Stored data
Content starts
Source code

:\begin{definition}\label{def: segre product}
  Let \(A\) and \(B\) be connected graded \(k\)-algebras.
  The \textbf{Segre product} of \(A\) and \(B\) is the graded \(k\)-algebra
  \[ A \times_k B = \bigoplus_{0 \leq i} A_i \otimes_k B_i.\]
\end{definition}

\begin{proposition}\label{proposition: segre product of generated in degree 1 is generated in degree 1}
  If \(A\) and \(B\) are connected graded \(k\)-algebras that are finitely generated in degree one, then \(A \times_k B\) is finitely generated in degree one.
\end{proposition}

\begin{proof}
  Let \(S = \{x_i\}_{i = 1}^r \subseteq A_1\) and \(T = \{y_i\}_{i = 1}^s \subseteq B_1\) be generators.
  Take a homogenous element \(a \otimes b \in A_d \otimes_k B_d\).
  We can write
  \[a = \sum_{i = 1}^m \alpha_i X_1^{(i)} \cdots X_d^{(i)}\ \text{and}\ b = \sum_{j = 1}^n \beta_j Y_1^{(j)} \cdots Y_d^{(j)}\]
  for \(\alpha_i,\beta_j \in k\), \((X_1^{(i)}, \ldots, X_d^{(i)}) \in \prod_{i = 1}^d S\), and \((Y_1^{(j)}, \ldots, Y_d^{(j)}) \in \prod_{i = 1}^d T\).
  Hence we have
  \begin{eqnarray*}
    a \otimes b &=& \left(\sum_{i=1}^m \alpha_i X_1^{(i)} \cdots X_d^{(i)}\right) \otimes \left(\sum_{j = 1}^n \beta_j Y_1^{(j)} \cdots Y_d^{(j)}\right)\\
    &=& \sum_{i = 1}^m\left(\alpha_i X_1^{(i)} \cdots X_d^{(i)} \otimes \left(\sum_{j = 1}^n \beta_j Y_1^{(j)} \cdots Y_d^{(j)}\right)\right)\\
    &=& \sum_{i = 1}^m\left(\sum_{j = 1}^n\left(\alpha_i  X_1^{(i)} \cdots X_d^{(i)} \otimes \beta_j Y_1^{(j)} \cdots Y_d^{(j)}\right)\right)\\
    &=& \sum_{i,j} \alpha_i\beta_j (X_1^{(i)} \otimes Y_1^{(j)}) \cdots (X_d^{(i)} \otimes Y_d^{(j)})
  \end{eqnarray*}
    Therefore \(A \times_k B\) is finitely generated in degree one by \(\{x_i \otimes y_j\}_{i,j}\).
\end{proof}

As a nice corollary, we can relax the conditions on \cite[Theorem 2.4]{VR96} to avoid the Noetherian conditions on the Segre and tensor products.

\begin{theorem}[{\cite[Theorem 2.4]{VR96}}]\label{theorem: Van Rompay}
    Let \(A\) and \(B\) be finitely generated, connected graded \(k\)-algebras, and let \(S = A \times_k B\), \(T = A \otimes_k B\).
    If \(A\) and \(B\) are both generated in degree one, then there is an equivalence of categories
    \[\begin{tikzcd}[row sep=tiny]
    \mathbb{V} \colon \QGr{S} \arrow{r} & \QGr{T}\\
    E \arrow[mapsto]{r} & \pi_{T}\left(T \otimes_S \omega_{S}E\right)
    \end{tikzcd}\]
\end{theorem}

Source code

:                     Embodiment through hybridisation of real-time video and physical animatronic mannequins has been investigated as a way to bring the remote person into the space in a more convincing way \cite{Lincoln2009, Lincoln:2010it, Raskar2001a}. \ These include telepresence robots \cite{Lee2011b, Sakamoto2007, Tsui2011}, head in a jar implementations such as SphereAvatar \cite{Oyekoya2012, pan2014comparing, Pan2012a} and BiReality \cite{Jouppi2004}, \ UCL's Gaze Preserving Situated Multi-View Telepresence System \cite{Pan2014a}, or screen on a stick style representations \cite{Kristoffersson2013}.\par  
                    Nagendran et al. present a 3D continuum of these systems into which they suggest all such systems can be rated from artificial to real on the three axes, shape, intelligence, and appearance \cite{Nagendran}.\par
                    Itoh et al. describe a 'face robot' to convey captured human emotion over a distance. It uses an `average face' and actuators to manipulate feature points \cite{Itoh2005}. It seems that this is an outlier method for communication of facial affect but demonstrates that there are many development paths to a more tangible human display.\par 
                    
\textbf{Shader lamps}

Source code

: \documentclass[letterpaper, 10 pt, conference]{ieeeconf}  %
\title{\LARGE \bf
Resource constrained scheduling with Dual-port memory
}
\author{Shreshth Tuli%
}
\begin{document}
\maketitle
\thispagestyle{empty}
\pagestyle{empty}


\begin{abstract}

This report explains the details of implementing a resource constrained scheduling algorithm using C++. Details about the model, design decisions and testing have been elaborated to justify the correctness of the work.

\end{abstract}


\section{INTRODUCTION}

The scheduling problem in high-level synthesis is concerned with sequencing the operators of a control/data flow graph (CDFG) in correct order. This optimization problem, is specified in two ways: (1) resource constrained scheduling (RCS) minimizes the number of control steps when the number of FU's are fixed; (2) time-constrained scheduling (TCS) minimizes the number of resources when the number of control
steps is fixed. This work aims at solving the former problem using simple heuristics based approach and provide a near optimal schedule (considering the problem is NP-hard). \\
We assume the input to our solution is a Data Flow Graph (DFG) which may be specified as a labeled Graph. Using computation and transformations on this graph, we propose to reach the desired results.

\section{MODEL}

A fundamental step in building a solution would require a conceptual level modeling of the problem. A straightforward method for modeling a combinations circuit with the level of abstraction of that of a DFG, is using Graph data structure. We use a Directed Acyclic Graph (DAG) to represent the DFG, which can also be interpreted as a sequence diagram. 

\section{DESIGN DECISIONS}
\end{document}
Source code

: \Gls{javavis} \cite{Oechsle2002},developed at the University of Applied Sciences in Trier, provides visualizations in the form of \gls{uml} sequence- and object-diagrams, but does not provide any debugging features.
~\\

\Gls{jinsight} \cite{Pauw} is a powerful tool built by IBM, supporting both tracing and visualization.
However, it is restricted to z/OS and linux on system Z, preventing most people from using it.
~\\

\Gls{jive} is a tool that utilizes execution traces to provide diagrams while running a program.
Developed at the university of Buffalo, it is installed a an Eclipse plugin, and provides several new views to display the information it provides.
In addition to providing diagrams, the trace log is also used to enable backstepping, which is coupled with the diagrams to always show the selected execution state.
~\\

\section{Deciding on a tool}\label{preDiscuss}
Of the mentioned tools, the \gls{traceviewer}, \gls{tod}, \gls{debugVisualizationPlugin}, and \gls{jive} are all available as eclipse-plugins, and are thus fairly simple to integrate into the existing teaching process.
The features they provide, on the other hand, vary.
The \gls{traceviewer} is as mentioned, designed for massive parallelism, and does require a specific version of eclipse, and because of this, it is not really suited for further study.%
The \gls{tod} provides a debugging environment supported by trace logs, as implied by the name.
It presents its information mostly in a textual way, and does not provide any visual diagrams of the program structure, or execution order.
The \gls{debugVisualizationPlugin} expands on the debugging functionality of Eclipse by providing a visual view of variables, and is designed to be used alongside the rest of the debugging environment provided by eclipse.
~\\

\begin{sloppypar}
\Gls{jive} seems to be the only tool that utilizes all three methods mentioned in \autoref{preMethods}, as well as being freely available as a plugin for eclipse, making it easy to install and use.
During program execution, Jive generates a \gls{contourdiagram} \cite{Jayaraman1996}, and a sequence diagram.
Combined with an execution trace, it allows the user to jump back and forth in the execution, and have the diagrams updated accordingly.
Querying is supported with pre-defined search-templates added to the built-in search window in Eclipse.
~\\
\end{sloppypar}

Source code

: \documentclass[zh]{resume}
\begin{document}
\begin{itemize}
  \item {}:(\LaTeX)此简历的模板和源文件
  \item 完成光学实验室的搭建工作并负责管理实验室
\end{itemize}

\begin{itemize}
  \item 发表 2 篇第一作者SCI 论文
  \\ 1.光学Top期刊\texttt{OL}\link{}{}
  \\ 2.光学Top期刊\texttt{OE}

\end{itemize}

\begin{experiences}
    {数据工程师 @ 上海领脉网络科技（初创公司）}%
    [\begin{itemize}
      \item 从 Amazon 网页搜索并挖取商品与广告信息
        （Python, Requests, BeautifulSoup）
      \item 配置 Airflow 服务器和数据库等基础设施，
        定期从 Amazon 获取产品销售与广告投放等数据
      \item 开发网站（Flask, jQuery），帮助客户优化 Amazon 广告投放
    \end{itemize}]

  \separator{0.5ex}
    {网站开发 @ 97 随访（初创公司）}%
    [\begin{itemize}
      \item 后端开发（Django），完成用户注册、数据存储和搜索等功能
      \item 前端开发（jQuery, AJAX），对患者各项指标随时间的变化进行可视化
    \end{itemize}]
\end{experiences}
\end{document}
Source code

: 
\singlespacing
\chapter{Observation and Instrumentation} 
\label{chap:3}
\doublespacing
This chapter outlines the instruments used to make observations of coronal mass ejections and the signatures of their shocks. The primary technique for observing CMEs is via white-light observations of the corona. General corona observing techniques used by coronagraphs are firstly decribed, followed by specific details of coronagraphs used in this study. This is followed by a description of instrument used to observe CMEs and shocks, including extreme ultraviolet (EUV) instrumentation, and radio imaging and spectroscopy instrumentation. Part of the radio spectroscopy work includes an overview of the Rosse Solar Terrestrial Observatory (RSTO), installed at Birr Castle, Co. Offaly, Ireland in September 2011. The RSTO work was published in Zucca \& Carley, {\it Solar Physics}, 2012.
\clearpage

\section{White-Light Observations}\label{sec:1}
Content ends
__INSTRUCTIONS FOR THE TASK__: Your task is to restate, word for word, the lines from the beginning of the records to the line with "B_1\) be generators.", inclusive.

__RESULT__:
Source code

:\begin{definition}\label{def: segre product}
  Let \(A\) and \(B\) be connected graded \(k\)-algebras.
  The \textbf{Segre product} of \(A\) and \(B\) is the graded \(k\)-algebra
  \[ A \times_k B = \bigoplus_{0 \leq i} A_i \otimes_k B_i.\]
\end{definition}

\begin{proposition}\label{proposition: segre product of generated in degree 1 is generated in degree 1}
  If \(A\) and \(B\) are connected graded \(k\)-algebras that are finitely generated in degree one, then \(A \times_k B\) is finitely generated in degree one.
\end{proposition}

\begin{proof}
  Let \(S = \{x_i\}_{i = 1}^r \subseteq A_1\) and \(T = \{y_i\}_{i = 1}^s \subseteq B_1\) be generators.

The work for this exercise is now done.